Maslow – he of the Hierarchy of Needs fame – accurately describes the desire to make the problem fit the solution:
I suppose it is tempting, if the only tool you have is a hammer, to treat everything as if it were a nail.
Abraham Harold Maslow
The Psychology of Science: A Reconnaissance
Why is this relevant?
“At a time when the top recording companies appear to be phasing out digital rights management (DRM), the RIAA is predicting that the highly controversial software will make a comeback.
“(Recently) I made a list of the 22 ways to sell music, and 20 of them still require DRM,” said David Hughes, who heads up the RIAA’s technology unit, during a panel discussion at the Digital Hollywood conference. “Any form of subscription service or limited play-per-view or advertising offer still requires DRM. So DRM is not dead.”
….Fritz Attaway, executive vice president at the Motion Picture Association of America said: “We need DRM to show our customers the limits of the license they have entered into with us.”"

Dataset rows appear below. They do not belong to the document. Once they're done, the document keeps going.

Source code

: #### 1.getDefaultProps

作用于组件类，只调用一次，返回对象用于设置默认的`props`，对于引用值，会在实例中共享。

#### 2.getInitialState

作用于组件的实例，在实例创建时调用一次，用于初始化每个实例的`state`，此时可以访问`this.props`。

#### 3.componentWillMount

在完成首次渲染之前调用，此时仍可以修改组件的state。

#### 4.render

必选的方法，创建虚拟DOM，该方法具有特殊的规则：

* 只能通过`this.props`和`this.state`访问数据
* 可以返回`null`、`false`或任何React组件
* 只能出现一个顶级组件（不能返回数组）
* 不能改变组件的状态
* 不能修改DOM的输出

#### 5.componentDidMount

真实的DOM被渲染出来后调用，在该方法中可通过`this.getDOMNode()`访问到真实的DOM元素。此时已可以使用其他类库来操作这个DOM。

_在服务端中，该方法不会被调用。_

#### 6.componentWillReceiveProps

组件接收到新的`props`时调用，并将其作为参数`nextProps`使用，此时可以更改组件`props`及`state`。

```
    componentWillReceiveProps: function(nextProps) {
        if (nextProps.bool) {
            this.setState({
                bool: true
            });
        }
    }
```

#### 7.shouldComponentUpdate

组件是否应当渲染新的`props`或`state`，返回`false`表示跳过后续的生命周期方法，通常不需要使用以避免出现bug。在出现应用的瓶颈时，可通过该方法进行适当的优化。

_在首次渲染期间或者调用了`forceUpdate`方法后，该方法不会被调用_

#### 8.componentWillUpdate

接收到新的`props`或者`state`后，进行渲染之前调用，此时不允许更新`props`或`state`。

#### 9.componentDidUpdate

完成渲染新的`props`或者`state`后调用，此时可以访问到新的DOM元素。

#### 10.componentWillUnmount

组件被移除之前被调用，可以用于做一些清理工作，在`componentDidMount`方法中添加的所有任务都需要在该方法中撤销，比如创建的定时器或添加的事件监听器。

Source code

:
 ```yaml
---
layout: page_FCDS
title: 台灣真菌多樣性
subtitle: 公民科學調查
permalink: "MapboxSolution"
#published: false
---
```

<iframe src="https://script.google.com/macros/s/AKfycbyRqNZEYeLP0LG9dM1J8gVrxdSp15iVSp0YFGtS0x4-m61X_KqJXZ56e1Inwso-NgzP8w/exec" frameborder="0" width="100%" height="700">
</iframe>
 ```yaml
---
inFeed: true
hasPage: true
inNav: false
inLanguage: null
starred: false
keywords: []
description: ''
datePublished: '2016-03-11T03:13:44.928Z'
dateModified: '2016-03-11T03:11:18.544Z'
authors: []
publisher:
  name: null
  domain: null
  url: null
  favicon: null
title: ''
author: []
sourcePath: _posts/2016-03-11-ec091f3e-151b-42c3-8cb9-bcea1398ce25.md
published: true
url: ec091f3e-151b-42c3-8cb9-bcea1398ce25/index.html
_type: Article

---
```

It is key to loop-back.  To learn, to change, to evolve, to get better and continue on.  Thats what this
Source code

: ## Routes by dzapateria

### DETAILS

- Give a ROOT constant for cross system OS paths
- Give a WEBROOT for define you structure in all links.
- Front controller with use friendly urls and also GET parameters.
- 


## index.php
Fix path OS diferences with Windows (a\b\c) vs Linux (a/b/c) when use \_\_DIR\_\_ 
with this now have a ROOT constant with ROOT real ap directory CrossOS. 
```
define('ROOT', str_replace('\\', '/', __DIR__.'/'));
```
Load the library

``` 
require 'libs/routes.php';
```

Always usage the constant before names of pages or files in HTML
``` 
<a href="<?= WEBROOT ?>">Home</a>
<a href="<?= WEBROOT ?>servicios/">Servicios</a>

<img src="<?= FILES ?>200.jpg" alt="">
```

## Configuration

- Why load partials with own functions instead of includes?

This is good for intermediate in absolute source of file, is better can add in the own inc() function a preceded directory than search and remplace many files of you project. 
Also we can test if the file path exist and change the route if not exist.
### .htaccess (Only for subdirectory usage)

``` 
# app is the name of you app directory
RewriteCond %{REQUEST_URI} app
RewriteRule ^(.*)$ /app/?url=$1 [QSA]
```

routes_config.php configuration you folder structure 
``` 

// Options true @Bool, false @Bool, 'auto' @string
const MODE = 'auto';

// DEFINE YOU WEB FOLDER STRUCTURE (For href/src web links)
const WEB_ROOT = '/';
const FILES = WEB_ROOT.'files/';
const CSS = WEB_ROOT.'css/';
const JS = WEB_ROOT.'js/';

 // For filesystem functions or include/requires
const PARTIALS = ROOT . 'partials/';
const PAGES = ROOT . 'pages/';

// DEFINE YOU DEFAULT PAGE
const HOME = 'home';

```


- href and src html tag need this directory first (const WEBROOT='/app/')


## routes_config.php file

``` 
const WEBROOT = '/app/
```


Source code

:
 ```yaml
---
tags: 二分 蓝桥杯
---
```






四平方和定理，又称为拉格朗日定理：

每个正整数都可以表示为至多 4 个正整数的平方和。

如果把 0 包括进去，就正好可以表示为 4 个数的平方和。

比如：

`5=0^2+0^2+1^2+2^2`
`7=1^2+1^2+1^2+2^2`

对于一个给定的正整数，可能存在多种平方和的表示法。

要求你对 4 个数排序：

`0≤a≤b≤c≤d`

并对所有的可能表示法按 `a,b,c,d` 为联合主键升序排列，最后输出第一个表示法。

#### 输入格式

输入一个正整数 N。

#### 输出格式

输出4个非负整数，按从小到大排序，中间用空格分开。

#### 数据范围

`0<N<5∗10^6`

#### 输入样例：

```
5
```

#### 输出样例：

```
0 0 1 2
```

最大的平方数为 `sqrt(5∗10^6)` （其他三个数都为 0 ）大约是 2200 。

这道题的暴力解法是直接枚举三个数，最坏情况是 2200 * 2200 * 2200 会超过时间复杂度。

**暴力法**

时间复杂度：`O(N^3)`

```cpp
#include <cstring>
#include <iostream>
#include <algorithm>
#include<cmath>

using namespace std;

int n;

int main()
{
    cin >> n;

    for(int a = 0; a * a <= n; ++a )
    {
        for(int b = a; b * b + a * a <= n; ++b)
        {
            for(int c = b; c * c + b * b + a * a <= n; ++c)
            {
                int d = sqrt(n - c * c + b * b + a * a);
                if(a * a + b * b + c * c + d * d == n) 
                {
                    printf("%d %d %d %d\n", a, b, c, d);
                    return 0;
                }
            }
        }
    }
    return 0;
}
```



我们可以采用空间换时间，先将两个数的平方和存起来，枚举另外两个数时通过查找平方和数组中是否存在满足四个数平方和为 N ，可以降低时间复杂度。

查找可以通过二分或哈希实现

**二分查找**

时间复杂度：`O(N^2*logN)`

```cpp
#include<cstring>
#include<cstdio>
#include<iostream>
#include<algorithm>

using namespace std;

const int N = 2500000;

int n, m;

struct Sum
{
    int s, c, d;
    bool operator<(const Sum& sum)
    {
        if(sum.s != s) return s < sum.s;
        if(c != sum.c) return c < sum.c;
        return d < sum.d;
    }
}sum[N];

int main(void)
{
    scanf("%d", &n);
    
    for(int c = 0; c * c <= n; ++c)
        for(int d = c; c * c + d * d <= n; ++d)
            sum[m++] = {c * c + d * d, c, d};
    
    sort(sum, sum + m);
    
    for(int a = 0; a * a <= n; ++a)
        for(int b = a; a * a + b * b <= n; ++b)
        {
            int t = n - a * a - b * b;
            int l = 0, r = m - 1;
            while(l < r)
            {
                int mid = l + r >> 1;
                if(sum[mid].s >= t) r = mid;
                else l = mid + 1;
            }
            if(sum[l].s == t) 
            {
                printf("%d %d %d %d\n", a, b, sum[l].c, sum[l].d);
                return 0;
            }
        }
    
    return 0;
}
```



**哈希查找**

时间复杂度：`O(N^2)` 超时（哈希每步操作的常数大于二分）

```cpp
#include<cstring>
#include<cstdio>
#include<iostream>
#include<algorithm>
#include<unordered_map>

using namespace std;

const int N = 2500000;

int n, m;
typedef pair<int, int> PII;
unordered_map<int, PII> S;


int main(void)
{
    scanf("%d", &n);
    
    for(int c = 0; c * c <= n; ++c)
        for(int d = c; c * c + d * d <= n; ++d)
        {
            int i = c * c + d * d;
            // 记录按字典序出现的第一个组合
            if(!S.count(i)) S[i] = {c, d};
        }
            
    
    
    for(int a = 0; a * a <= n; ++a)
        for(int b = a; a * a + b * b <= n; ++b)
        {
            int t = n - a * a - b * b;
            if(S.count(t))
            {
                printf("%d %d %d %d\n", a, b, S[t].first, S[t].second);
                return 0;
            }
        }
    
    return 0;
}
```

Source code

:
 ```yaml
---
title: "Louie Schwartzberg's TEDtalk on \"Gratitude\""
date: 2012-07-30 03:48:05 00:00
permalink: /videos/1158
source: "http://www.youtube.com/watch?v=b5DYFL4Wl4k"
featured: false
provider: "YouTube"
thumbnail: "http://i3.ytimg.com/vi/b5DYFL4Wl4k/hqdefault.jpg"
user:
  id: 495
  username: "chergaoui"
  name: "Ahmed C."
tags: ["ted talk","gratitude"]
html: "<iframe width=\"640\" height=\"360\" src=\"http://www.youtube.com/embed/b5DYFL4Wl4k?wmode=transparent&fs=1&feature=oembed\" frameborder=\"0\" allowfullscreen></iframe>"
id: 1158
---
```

What looked like an interesting story at the end of the year in The Washington Post about the RIAA claiming ripped CDs are “unauthorised copies” then got a twist with The Post issuing a correction, which some thought was worthy of a correction of it’s own.
At the same time, on the other side of the pond, the same issue, which had been extensively examined and clearly ruled upon by Andrew Gowers, became a topic for consultation for the new minister for Intellectual Property.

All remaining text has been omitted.